How familiar it all must seem to an American reading the Winograd Committee report. The committee, charged with shedding light on the failure of Israel’s war in Lebanon last summer, concluded that “[t]he decision to respond with an immediate, intensive military strike was not based on a detailed, comprehensive and authorized military plan, based on careful study of the complex characteristics of the Lebanon arena.”
Simultaneously reading the report and George Tenet’s new book gives one the impression that all wars and all politicians are alike. The already famous quote from At the Center of the Storm, by the former CIA chief—”There was never a serious debate” nor “was there ever a significant discussion” about the possibility of containing Iraq without invasion—fits perfectly with the Israeli commission’s view that “in making the decision to go to war, the government did not consider the whole range of options, including that of continuing the policy of ‘containment’ ” in Lebanon.

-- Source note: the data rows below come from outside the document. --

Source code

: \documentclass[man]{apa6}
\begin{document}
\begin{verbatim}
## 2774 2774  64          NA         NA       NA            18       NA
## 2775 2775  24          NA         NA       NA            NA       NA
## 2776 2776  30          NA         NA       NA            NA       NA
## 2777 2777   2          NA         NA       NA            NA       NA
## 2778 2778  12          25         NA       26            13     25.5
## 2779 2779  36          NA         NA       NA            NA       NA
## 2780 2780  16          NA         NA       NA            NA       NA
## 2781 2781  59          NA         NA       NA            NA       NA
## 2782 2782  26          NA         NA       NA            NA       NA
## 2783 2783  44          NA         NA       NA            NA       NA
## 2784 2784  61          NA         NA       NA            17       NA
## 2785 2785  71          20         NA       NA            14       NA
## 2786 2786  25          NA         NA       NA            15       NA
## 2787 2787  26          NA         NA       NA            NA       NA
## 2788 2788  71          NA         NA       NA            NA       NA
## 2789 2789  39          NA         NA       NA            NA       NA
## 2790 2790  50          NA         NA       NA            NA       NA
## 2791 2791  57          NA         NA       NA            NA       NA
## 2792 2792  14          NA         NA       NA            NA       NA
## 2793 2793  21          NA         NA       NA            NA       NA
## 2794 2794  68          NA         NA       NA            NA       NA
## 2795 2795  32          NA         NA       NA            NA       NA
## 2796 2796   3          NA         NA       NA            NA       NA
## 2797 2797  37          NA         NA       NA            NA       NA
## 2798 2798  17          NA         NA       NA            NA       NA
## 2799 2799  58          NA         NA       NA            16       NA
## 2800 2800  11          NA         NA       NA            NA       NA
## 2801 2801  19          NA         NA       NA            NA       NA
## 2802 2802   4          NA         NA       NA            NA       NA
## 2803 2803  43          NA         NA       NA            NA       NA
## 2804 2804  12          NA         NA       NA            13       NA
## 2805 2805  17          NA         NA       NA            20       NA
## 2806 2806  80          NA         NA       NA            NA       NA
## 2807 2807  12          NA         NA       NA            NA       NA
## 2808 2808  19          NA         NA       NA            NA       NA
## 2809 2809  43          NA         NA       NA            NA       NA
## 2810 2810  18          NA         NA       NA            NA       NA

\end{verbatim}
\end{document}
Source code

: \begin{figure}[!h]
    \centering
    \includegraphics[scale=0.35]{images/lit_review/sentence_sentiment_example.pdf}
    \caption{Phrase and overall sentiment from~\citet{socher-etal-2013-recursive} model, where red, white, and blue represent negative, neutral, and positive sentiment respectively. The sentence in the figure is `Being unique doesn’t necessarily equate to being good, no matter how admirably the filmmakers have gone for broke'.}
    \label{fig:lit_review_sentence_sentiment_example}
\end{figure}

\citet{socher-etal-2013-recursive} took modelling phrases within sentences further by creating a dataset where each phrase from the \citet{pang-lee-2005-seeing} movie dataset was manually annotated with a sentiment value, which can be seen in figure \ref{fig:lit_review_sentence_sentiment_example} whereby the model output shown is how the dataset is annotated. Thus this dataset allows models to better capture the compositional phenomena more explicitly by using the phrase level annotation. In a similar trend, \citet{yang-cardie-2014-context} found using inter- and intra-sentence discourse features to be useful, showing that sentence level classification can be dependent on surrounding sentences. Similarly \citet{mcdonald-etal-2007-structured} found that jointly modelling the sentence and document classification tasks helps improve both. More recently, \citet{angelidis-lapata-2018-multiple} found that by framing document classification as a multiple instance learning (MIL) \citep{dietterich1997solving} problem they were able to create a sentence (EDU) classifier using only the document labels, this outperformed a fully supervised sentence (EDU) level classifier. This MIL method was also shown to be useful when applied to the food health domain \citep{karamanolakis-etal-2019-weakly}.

Indeed, all wars are alike, all politicians are alike—but even more so, all investigation of failed wars are alike.
In his tour de force, Groupthink, social psychologist Irving Janis used President John F. Kennedy’s decision to approve the Bay of Pigs invasion as an example of failed leadership in a time of crisis. Kennedy, explained Janis, was guilty of six vices: the illusion of invulnerability; “mind-guarding,” which happens when group consensus is preserved by suppressing dissidents; suppression of doubts; illusion of unanimity; group passivity encouraged by the leader; and acceptance of the CIA as the unquestioned leader. Look at the report on the Lebanon war, and you’ll easily see them all. “The support in the cabinet for this move was gained in part through ambiguity in the presentation”; Prime Minister Ehud Olmert “did not adequately consider political and professional reservations”; the military’s chief of staff “did not present to the political leaders the internal debates”; the government “failed in its political function of taking full responsibility for its decisions.”

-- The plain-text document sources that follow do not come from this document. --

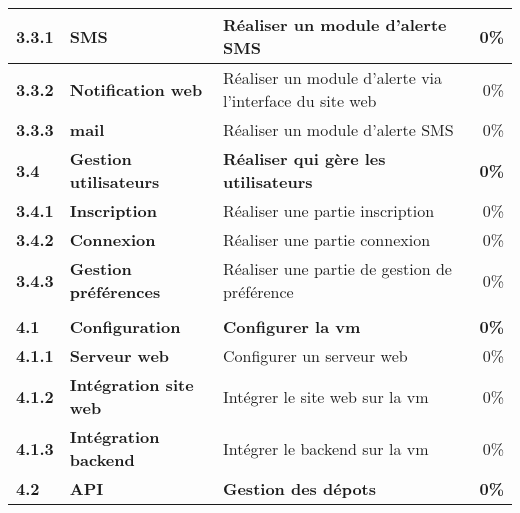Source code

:\begin{tabular}{|l|l|>{\raggedright}p{5cm}|r|}
  \hspace{6pt} \bfseries{3.3.1}  & \bfseries{SMS} & Réaliser un module d'alerte SMS  & 0\% \\
  \hline

  \hspace{6pt} \bfseries{3.3.2}  & \bfseries{Notification web} & Réaliser un module d'alerte via l'interface du site web & 0\% \\
  \hline

  \hspace{6pt} \bfseries{3.3.3}  & \bfseries{mail} & Réaliser un module d'alerte SMS & 0\% \\
  \hline


  \rowcolor{lightGray} \bfseries{3.4}  & \bfseries{Gestion utilisateurs} & \bfseries{Réaliser qui gère les utilisateurs} & \bfseries{0\%} \\
  \hline

  \hspace{6pt} \bfseries{3.4.1}  & \bfseries{Inscription} & Réaliser une partie inscription & 0\% \\
  \hline

  \hspace{6pt} \bfseries{3.4.2}  & \bfseries{Connexion} & Réaliser une partie connexion & 0\% \\
  \hline

  \hspace{6pt} \bfseries{3.4.3}  & \bfseries{Gestion préférences} & Réaliser une partie de gestion de préférence & 0\% \\
  \hline






  \rowcolor{myBlue} \color{White}{\bfseries 4}  & \color{White}{\bfseries Machine virtuelle} & \color{White}{\bfseries Réaliser une vm} & \color{White}{\bfseries 0\%} \\
  \hline

  \rowcolor{lightGray} \bfseries{4.1}  & \bfseries{Configuration} & \bfseries{Configurer la vm} & \bfseries{0\%} \\
  \hline

  \hspace{6pt} \bfseries{4.1.1}  & \bfseries{Serveur web} & Configurer un serveur web & 0\% \\
  \hline

  \hspace{6pt} \bfseries{4.1.2}  & \bfseries{Intégration site web} & Intégrer le site web sur la vm & 0\% \\
  \hline

  \hspace{6pt} \bfseries{4.1.3}  & \bfseries{Intégration backend} & Intégrer le backend sur la vm & 0\% \\
  \hline


  \rowcolor{lightGray} \bfseries{4.2}  & \bfseries{API} & \bfseries{Gestion des dépots} & \bfseries{0\%} \\
  \hline



\end{tabular}
\normalsize
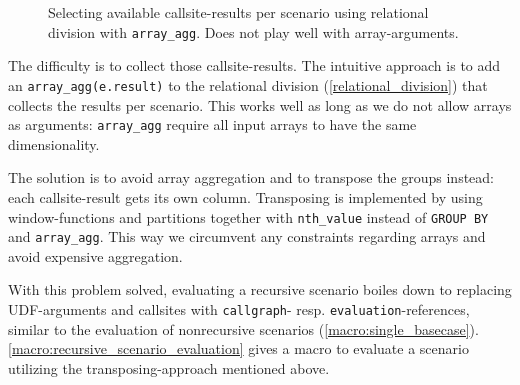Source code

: \begin{figure}[h!]\centering
  \caption{Selecting available callsite-results per scenario using relational division with \texttt{array\_agg}. Does not play well with array-arguments.}
  \label{relational_division}
\end{figure}

The difficulty is to collect those callsite-results. The intuitive approach is to add an \texttt{array\_agg(e.result)} to the relational division (\autoref{relational_division}) that collects the results per scenario. This works well as long as we do not allow arrays as arguments: \texttt{array\_agg} require all input arrays to have the same dimensionality.

The solution is to avoid array aggregation and to transpose the groups instead: each callsite-result gets its own column. Transposing is implemented by using window-functions and partitions together with \texttt{nth\_value} instead of \texttt{GROUP BY} and \texttt{array\_agg}. This way we circumvent any constraints regarding arrays and avoid expensive aggregation.

With this problem solved, evaluating a recursive scenario boiles down to replacing UDF-arguments and callsites with \texttt{callgraph}- resp. \texttt{evaluation}-references, similar to the evaluation of nonrecursive scenarios (\autoref{macro:single_basecase}). \autoref{macro:recursive_scenario_evaluation} gives a macro to evaluate a scenario utilizing the transposing-approach mentioned above.

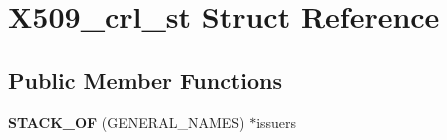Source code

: \hypertarget{struct_x509__crl__st}{}\section{X509\+\_\+crl\+\_\+st Struct Reference}
\label{struct_x509__crl__st}
\subsection*{Public Member Functions}
\begin{DoxyCompactItemize}
\item 
\mbox{\label{struct_x509__crl__st_af37f4e1a53865648212087fd65206bb6}} 
{\bfseries S\+T\+A\+C\+K\+\_\+\+OF} (G\+E\+N\+E\+R\+A\+L\+\_\+\+N\+A\+M\+ES) $\ast$issuers
\end{DoxyCompactItemize}
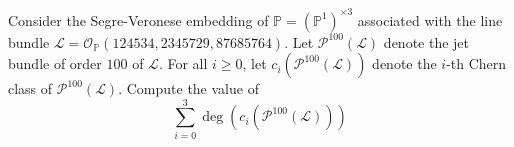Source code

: Consider the Segre-Veronese embedding of $\mathbb{P}=(\mathbb{P}^1)^{\times 3}$ associated with the line bundle $\mathcal{L}=\mathcal{O}_{\mathbb{P}}(124534,2345729,87685764)$. Let $\mathcal{P}^{100}(\mathcal{L})$ denote the jet bundle of order $100$ of $\mathcal{L}$. For all $i\ge 0$, let $c_i(\mathcal{P}^{100}(\mathcal{L}))$ denote the $i$-th Chern class of $\mathcal{P}^{100}(\mathcal{L})$. Compute the value of
\[
    \sum_{i=0}^3\deg(c_i(\mathcal{P}^{100}(\mathcal{L})))
\]
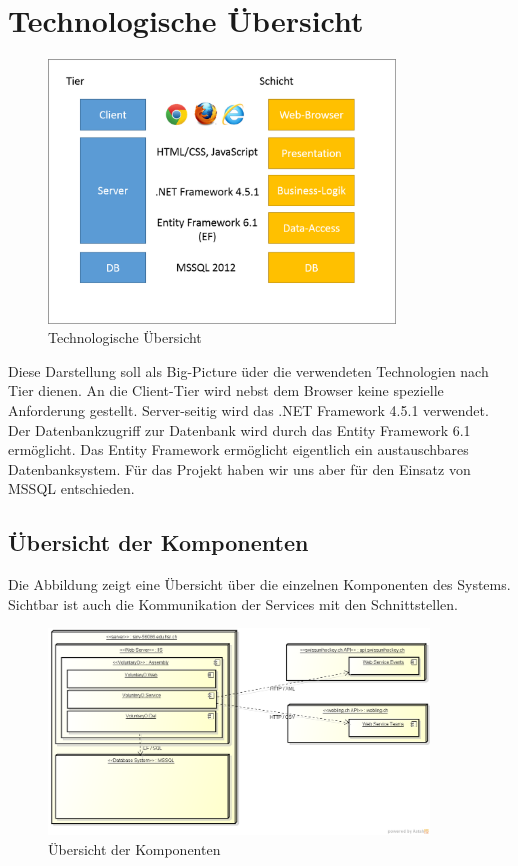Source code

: \chapter{Technologische Übersicht}
	\begin{figure}
  		\vspace{-25pt}
	  	\begin{center}
    		\includegraphics[height=7cm]{content/architekturdokumentation/images/technologische_uebersicht.png}
	  	\end{center}
  		\vspace{-20pt}
	 	\caption{Technologische Übersicht}
	\end{figure}
    Diese Darstellung soll als Big-Picture üder die verwendeten Technologien nach Tier dienen.
    An die Client-Tier wird nebst dem Browser keine spezielle Anforderung gestellt.
  	Server-seitig wird das .NET Framework 4.5.1 verwendet. Der Datenbankzugriff zur Datenbank wird durch das Entity Framework 6.1 ermöglicht. Das Entity Framework ermöglicht eigentlich ein austauschbares Datenbanksystem. Für das Projekt haben wir uns aber für den Einsatz von MSSQL entschieden.
  	\vspace{1.5cm}

	\section{Übersicht der Komponenten}
	Die Abbildung zeigt eine Übersicht über die einzelnen Komponenten des Systems. Sichtbar ist auch die Kommunikation der Services mit den Schnittstellen.
    \begin{figure}[h]
  		\vspace{-5pt}
    	\centering
    	\includegraphics[width=0.9\textwidth]{content/architekturdokumentation/images/uebersicht_der_komponenten.png}
  		\vspace{-25pt}
    	\caption{Übersicht der Komponenten}
	\end{figure}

From the Bay of Pigs, to Iraq, to Lebanon, it is not just botched processes that are revealed by investigations, inquiries, and analyses. It is human nature—the tendency of all administrations to improvise and cut corners—and the nature of all analysts to look for explanations. If there’s a failure, there must be a procedural reason for it—an “if only” lesson to be learned and implemented. “Beware of the man who won’t be bothered with details,” warned author William Feather. Beware of investigative committees: They will show no mercy for men who won’t bother with details.

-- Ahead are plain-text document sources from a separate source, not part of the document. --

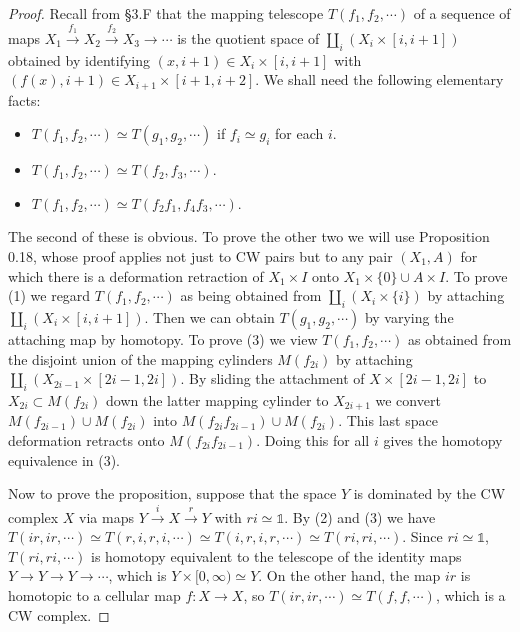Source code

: \documentclass{article}
\theoremstyle{definition}
\begin{document}
\begin{proof}
Recall from \S3.F that the mapping telescope $T(f_1, f_2, \cdots)$ of a sequence of maps $X_1 \xrightarrow{f_1} X_2 \xrightarrow{f_2} X_3 \longrightarrow \cdots$ is the quotient space of $\coprod_i(X_i \times [i, i+1])$ obtained by identifying $(x, i+1) \in X_i \times [i, i+1]$ with $(f(x), i+1) \in X_{i+1} \times [i+1, i+2]$. We shall need the following elementary facts:
\begin{itemize}
\item[(1)] $T(f_1, f_2, \cdots) \simeq T(g_1, g_2, \cdots)$ if $f_i \simeq g_i$ for each $i$.
\item[(2)] $T(f_1, f_2, \cdots) \simeq T(f_2, f_3, \cdots)$.
\item[(3)] $T(f_1, f_2, \cdots) \simeq T(f_2 f_1, f_4 f_3, \cdots)$.
\end{itemize}

The second of these is obvious. To prove the other two we will use Proposition 0.18, whose proof applies not just to CW pairs but to any pair $(X_1, A)$ for which there is a deformation retraction of $X_1 \times I$ onto $X_1 \times \{0\} \cup A \times I$. To prove (1) we regard $T(f_1, f_2, \cdots)$ as being obtained from $\coprod_i(X_i \times \{i\})$ by attaching $\coprod_i(X_i \times [i, i+1])$. Then we can obtain $T(g_1, g_2, \cdots)$ by varying the attaching map by homotopy. To prove (3) we view $T(f_1, f_2, \cdots)$ as obtained from the disjoint union of the mapping cylinders $M(f_{2i})$ by attaching $\coprod_i(X_{2i-1} \times [2i-1, 2i])$. By sliding the attachment of $X \times [2i-1, 2i]$ to $X_{2i} \subset M(f_{2i})$ down the latter mapping cylinder to $X_{2i+1}$ we convert $M(f_{2i-1}) \cup M(f_{2i})$ into $M(f_{2i}f_{2i-1}) \cup M(f_{2i})$. This last space deformation retracts onto $M(f_{2i}f_{2i-1})$. Doing this for all $i$ gives the homotopy equivalence in (3).

Now to prove the proposition, suppose that the space $Y$ is dominated by the CW complex $X$ via maps $Y \xrightarrow{i} X \xrightarrow{r} Y$ with $ri \simeq \mathbb{1}$. By (2) and (3) we have $T(ir, ir, \cdots) \simeq T(r, i, r, i, \cdots) \simeq T(i, r, i, r, \cdots) \simeq T(ri, ri, \cdots)$. Since $ri \simeq \mathbb{1}$, $T(ri, ri, \cdots)$ is homotopy equivalent to the telescope of the identity maps $Y \to Y \to Y \to \cdots$, which is $Y \times [0, \infty) \simeq Y$. On the other hand, the map $ir$ is homotopic to a cellular map $f: X \to X$, so $T(ir, ir, \cdots) \simeq T(f, f, \cdots)$, which is a CW complex.
\end{proof}
\end{document}

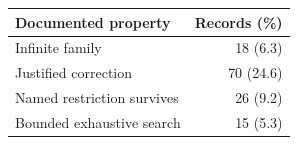 \begin{tabular}{lr}
\toprule
Documented property & Records (\%) \\
\midrule
Infinite family & 18 (6.3) \\
Justified correction & 70 (24.6) \\
Named restriction survives & 26 (9.2) \\
Bounded exhaustive search & 15 (5.3) \\
\bottomrule
\end{tabular}

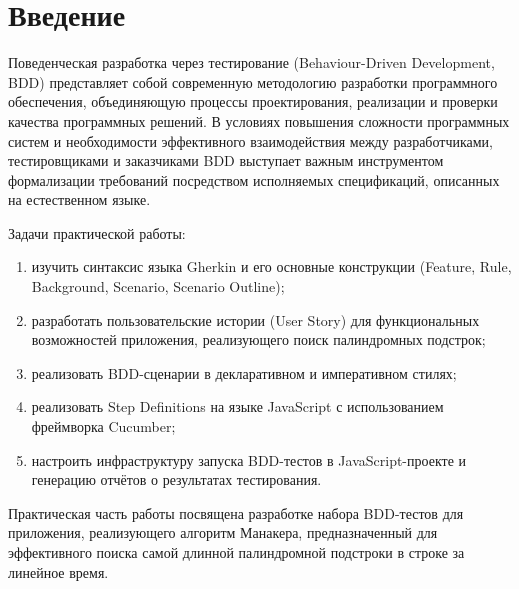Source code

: \chapter*{Введение}

Поведенческая разработка через тестирование (Behaviour-Driven Development, BDD) представляет собой современную методологию разработки программного обеспечения, объединяющую процессы проектирования, реализации и проверки качества программных решений. В условиях повышения сложности программных систем и необходимости эффективного взаимодействия между разработчиками, тестировщиками и заказчиками BDD выступает важным инструментом формализации требований посредством исполняемых спецификаций, описанных на естественном языке.

Задачи практической работы:
\begin{enumerate}
    \item изучить синтаксис языка Gherkin и его основные конструкции (Feature, Rule, Background, Scenario, Scenario Outline);
    \item разработать пользовательские истории (User Story) для функциональных возможностей приложения, реализующего поиск палиндромных подстрок;
    \item реализовать BDD-сценарии в декларативном и императивном стилях;
    \item реализовать Step Definitions на языке JavaScript с использованием фреймворка Cucumber;
    \item настроить инфраструктуру запуска BDD-тестов в JavaScript-проекте и генерацию отчётов о результатах тестирования.
\end{enumerate}

Практическая часть работы посвящена разработке набора BDD-тестов для приложения, реализующего алгоритм Манакера, предназначенный для эффективного поиска самой длинной палиндромной подстроки в строке за линейное время.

Writing for Ha’aretz on the morning the report was issued, I highlighted some of the similarities between Olmert’s situation following the Lebanon war and the problems facing President Bush following the invasion of Iraq: “The Israeli public stands to learn from the Winograd report what the American public has learned following the Iraq War: Successful leaders require good judgment, moderation and farsightedness. In lieu of these, they must produce victories on the battlefield.”
And this is what investigative panels really stand for: They mark the difference between success and failure. Successful wars don’t end in investigations—they conclude with victory parades—even if the leaders managing them suffered from “ambiguity in the presentation of goals” or presented goals that are “too ambitious,” as they often do. Just imagine, wrote an Israeli commentator, what such a committee would have said about David Ben Gurion’s decision to attack the Sinai Peninsula in 1956. “Luckily for him”—and probably for Israel as well—”no such committee was established” to investigate this military adventure, and the greatest leader Israel ever had wasn’t forced out of office.
If the Olmert government is teetering after Lebanon—and if the Bush administration is a lame duck after Iraq (and Katrina)—it’s not because the truth about these wars was revealed by reporters and investigators. (Click here to learn what might happen to the Olmert government in the wake of the Winograd report.) It’s the other way around: The facts come after the public has already made up its mind. The committee’s real task it to verbalize what the public already knows.
And investigative committees—as Winograd proved yet again—usually suffer from a flaw that’s hard to miss. The people in charge of the investigations are more informed, they have a more nuanced view of the issues, and they are more prone to understand the complexities of policy than those making the decisions in the first place. That knowledge is what gives them the power to understand what led to failure—but it also prevents them from fully appreciating the inherent deficiencies of the system.
This is something that the Winograd committee shares with many other commissions in Israel and elsewhere. Consequently, it came up with this rather strange recommendation: to improve “the knowledge base of all members of the government on core issues of Israel’s challenges.” In other words, they want to educate the ineducable—to depoliticize the politicians.
They expect professionalism, and they are disappointed by leaders who lack it. They expect bipartisanship, and they get angry when they see issues being politicized. They expect analytical process, and they are frustrated by decisions made in the heat of the moment. They tend to forget that in a democracy, policy is a politician’s job—even in a time of war. And for better, and usually for worse, the policy’s failures are politicians’ failures.